*** Data provided

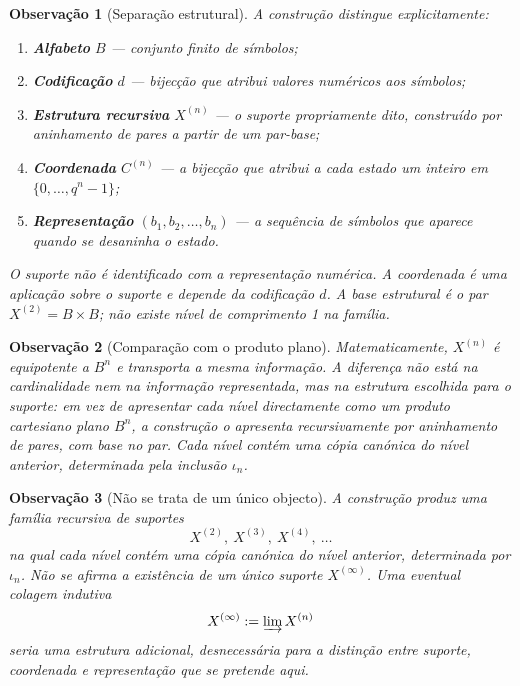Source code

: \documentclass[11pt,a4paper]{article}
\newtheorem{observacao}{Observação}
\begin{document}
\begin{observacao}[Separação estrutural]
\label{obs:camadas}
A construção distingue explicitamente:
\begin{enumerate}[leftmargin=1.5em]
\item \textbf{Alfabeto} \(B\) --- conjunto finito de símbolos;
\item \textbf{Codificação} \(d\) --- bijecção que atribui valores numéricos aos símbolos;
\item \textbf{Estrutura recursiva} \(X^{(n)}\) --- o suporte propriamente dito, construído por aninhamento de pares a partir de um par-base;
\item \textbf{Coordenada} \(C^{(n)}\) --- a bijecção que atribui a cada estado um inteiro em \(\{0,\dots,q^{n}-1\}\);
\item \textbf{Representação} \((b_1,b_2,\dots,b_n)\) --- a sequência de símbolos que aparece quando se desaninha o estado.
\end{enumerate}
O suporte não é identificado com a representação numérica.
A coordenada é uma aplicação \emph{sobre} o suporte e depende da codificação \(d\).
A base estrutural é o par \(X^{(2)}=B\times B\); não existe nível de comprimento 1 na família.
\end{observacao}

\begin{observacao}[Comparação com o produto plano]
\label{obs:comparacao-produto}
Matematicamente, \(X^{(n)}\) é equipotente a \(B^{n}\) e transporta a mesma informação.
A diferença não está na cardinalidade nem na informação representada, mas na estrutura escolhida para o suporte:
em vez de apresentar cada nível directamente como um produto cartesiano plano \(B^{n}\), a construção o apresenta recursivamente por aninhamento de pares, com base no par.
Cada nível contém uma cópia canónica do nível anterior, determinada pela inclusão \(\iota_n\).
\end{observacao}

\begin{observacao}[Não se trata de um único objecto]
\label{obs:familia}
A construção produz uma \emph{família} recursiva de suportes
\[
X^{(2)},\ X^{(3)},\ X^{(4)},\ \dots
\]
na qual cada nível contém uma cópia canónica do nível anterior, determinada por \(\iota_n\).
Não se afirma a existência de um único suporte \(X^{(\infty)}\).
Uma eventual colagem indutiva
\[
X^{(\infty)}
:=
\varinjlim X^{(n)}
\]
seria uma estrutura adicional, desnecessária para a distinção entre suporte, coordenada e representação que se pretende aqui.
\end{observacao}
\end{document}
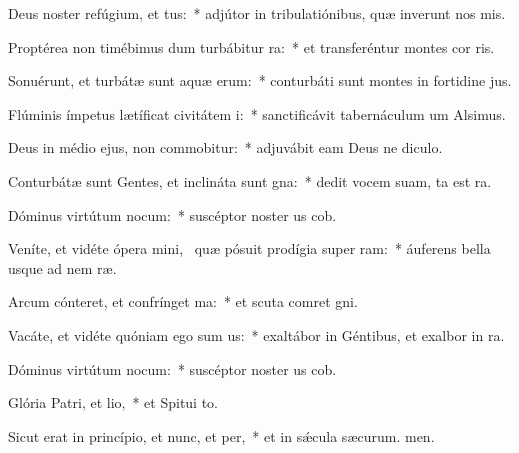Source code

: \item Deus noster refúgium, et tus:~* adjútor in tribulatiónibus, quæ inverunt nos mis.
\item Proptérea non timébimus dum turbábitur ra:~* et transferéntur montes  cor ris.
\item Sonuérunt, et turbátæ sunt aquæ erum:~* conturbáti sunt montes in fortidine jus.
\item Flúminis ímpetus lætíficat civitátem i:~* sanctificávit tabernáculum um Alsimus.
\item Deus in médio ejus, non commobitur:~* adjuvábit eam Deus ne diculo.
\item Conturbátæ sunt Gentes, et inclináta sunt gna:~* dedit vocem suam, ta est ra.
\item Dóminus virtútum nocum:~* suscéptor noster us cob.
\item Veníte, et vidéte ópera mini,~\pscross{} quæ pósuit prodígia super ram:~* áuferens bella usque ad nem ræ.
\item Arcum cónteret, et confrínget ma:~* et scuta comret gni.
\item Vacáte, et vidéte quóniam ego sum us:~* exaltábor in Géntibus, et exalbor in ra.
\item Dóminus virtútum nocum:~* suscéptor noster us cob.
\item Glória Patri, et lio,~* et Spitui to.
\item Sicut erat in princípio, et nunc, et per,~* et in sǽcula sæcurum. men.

******

Task details: Copy the lines above between the one holding "na qual cada" and the one holding "inverunt nos mis.", inclusive. Drop the pictures.

Solution to this task:
na qual cada nível contém uma cópia canónica do nível anterior, determinada por \(\iota_n\).
Não se afirma a existência de um único suporte \(X^{(\infty)}\).
Uma eventual colagem indutiva
\[
X^{(\infty)}
:=
\varinjlim X^{(n)}
\]
seria uma estrutura adicional, desnecessária para a distinção entre suporte, coordenada e representação que se pretende aqui.
\end{observacao}
\end{document}
Source code

: \item Deus noster refúgium, et tus:~* adjútor in tribulatiónibus, quæ inverunt nos mis.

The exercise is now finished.